Personal information
- Full name: David Steel Stewart
- Date of birth: 11 March 1947
- Place of birth: Glasgow, Scotland
- Date of death: 13 November 2018 (aged 71)
- Position: Goalkeeper

Youth career
- Kilsyth Rangers

Senior career*
- Years: Team / Apps / (Gls)
- 1967–1973: Ayr United / 193 / (0)
- 1973–1979: Leeds United / 55 / (0)
- 1979: West Bromwich Albion / 0 / (0)
- 1979–1981: Swansea City / 57 / (0)
- Ryoden
- Total:  / 305 / (0)

International career
- 1977: Scotland / 1 / (0)

= David Stewart (footballer, born 1947) =

Scottish footballer (1947–2018)

David Steel Stewart (11 March 1947 – 13 November 2018) was a Scottish footballer, who played as a goalkeeper. After winning the Scottish Junior Cup with Kilsyth Rangers he was signed by Ally MacLeod's Ayr United for whom he played in two senior cup semi-finals. He then signed for Don Revie at Leeds United where he played when Leeds lost 2–0 to Bayern Munich in the 1975 European Cup Final. He signed for Ron Atkinson at West Bromwich Albion but didn't play for their first team. He then won promotion to the top flight of English football in his first season at John Toshack's Swansea City. Stewart saved a penalty in his one appearance for the Scotland national football team, a 1–0 defeat in East Germany in 1977.

==Early years==
Stewart was born in Glasgow, and on leaving school trained to be an upholsterer and carpet fitter. He played football for local youth sides Wellshot, then Shettleston Violet, from where he joined Kilsyth Rangers of the Scottish Junior Football Association. The Kilsyth club were winners of the Scottish Junior Cup in 1967; They beat Rutherglen Glencairn 3–1 in a replayed final after initially drawing 1–1 at Hampden Park before 22,000 fans. Stewart, Drew Jarvie and Pat McMahon were all signed by professional clubs after the final.

==Ayr United==
Aged 20, Stewart was signed by Ally MacLeod to join Ayr United in 1967. MacLeod had joined the year before and turned the previously modest Somerset Park club into a much respected side. Stewart, Dick Malone, Quinton Young and Johnny Doyle all played at Under-23 level for Scotland, while Alex Ingram played for the Scottish League. In 1969 Ayr were promoted as runners-up to Motherwell to the top tier of the then two division Scottish Football League set up. In that promotion season Ayr took Celtic to a replay in the 1968–69 Scottish League Cup.
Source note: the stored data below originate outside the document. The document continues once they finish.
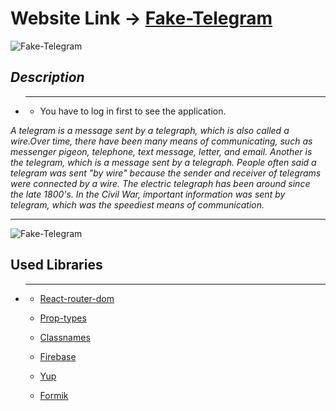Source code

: # Website Link -> [Fake-Telegram](https://chat-app-git-main-telefake.vercel.app/)

![Fake-Telegram](https://e.an.amtv.pe/util-e-interesante-ventajas-telegram-que-whatsapp-no-tiene-n432610-1200x630-948939.jpg)

_Description_
---

* ---

    * You have to log in first to see the application.

_A telegram is a message sent by a telegraph, which is also called a wire.Over time, there have been many means of communicating, such as messenger pigeon, telephone, text message, letter, and email. Another is the telegram, which is a message sent by a telegraph. People often said a telegram was sent "by wire" because the sender and receiver of telegrams were connected by a wire. The electric telegraph has been around since the late 1800's. In the Civil War, important information was sent by telegram, which was the speediest means of communication._


---

![Fake-Telegram](https://opencartforum.com/storage/images/screenshots/monthly_2018_02/resize/telegram.thumb.png.f943daf2b6ef9d85bbe162789bcf4ebe.png-123x123.png)

## Used Libraries

* ---

    * [React-router-dom](https://reactrouter.com/web/guides/quick-start)

    * [Prop-types](https://www.npmjs.com/package/prop-types)

    * [Classnames](https://www.npmjs.com/package/classnames)

    * [Firebase](https://firebase.google.com/)

    * [Yup](https://yup.com/)

    * [Formik](https://formik.org/)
Ayr stayed in the top flight while Stewart was there culminating in a sixth-place finish in 1973, one place below Dundee F.C. whose fifth place qualified them for the 1973–74 UEFA Cup. In the 1972–73 Scottish Cup Ayr lost in the semi-final 2–0 to eventual winners, Rangers. He left in October 1973 with his time at Somerset Park overlapping that season with Alex Ferguson on the playing staff. He made 251 Ayr United first team appearances and in 2008 was the first goalkeeper to be inducted into the Ayr United Hall of Fame.

==Leeds United==

Aged 26, he was signed for a £30,000 fee by Don Revie's Leeds United as a replacement for Gary Sprake and as understudy to David Harvey. Leeds won the First Division just after he joined in 1974, but he only contributed 3 appearances during the campaign. When Harvey was recovering from a car accident in 1975, Stewart was given a late season run in the first team. This meant Stewart played in the 1974–75 European Cup quarter-final win against Anderlecht. In the semi-final he gave what Leeds United report as his best performance for the club keeping Johan Cruyff and Johan Neeskens at bay to eliminate F.C. Barcelona. Leeds lost 2–0 in the final to Bayern Munich at the Parc de Princes in Paris. Despite Stewart being described by Leeds "as a brave and terrific shot-stopper" and as having made "inspirational saves" in the European run, Harvey became first choice on returning to fitness. Stewart's only other run of Leeds first team games was in 1977. He made 74 first team appearances for Leeds.

==West Bromwich Albion==

Aged 31, in 1979 he signed mid-season for Ron Atkinson at West Bromwich Albion. He deputised to Tony Godden without playing for the first team. He left after 18 months in the 1980 close season.

==Swansea==

Aged 33, he next signed for John Toshack at Swansea City. He was an ever-present in the league campaign in his first season winning promotion to the English top division. For the season after, Toshack then signed Dai Davies meaning Stewart again became back up goalkeeper. Stewart left Swansea in 1981 joining Ryoden in Hong Kong where he played for two years.

==Scotland==
Stewart debuted for Scotland under-23s on 14 January 1970 when he was with Ayr. Two months before his 23rd birthday, this was his only cap at that level. Wales visited Pittodrie Park in Aberdeen for a 1–1 draw. John O'Hare then of Derby County scored for Scotland and later joined Stewart at Leeds United when Brian Clough was manager. Another Leeds player played beside Stewart in the under-23 game, Peter Lorimer.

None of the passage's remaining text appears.